*Your goal*: Among the entries, find the lines with the string "comments" and copy them.

*Given records*:
>>>>>

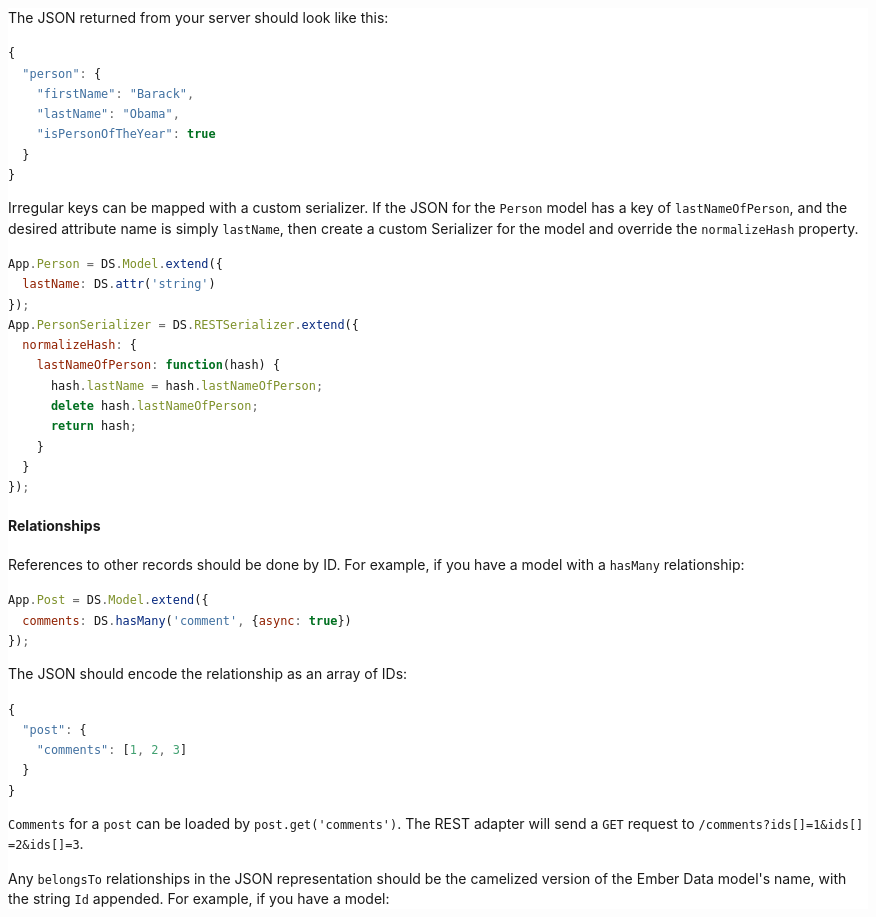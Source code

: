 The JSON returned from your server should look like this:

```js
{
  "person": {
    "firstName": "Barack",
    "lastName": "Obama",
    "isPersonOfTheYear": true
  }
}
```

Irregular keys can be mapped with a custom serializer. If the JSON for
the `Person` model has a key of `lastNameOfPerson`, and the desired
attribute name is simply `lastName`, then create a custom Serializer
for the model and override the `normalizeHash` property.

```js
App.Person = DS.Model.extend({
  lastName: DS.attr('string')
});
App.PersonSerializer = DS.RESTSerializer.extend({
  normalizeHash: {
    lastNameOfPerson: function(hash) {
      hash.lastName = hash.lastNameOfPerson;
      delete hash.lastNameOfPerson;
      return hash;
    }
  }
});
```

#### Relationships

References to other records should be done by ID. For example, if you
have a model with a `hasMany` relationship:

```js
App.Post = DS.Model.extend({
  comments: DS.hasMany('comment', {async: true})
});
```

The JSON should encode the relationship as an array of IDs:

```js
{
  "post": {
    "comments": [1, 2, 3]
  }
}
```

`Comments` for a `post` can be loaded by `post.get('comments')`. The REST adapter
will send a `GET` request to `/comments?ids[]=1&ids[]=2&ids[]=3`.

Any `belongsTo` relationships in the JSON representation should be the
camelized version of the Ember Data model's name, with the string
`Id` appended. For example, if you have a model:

<<<<<
>>>>>

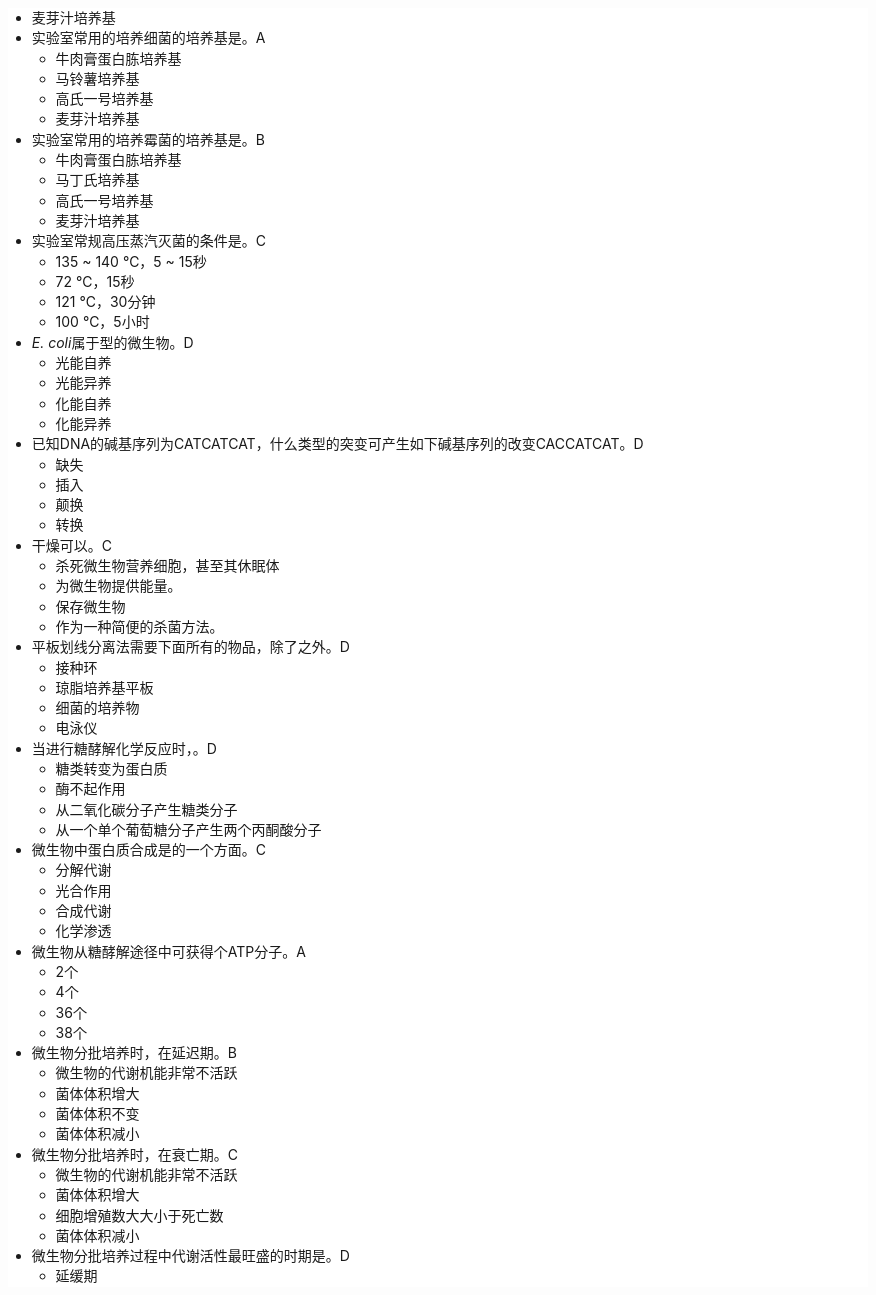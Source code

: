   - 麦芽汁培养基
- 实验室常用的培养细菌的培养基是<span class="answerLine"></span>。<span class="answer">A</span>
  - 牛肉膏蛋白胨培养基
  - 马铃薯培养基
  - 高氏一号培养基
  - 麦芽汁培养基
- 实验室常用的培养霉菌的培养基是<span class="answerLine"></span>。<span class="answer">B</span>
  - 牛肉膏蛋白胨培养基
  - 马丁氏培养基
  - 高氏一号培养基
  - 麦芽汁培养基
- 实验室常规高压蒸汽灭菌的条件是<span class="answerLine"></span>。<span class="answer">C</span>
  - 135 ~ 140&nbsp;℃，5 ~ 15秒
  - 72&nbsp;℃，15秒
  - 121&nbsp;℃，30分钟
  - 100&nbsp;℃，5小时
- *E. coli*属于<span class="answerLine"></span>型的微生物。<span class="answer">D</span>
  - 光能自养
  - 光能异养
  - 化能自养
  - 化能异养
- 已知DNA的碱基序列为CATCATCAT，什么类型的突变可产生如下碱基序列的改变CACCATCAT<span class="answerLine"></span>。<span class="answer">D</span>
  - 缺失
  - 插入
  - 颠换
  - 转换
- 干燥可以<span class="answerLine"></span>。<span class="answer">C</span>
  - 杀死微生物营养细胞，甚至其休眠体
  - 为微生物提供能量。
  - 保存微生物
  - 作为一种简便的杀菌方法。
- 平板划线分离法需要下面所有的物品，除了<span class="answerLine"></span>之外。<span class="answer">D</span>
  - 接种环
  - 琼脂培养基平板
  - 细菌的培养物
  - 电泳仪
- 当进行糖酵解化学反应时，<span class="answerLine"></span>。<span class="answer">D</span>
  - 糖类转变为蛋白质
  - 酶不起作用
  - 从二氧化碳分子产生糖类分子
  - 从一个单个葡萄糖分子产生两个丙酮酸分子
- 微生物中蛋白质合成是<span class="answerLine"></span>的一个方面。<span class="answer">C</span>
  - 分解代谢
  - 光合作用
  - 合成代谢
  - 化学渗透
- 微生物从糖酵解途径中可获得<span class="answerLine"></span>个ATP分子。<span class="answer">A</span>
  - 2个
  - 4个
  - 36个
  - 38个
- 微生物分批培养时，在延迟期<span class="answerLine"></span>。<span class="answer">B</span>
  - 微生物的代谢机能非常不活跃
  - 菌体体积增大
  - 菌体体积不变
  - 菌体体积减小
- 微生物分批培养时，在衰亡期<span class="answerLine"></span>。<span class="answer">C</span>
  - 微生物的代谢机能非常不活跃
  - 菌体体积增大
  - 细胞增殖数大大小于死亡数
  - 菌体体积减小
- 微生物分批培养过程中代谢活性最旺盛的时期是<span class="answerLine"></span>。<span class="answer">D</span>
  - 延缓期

<<<<<

*Solution to the problem*:
  comments: DS.hasMany('comment', {async: true})
    "comments": [1, 2, 3]
`Comments` for a `post` can be loaded by `post.get('comments')`. The REST adapter
will send a `GET` request to `/comments?ids[]=1&ids[]=2&ids[]=3`.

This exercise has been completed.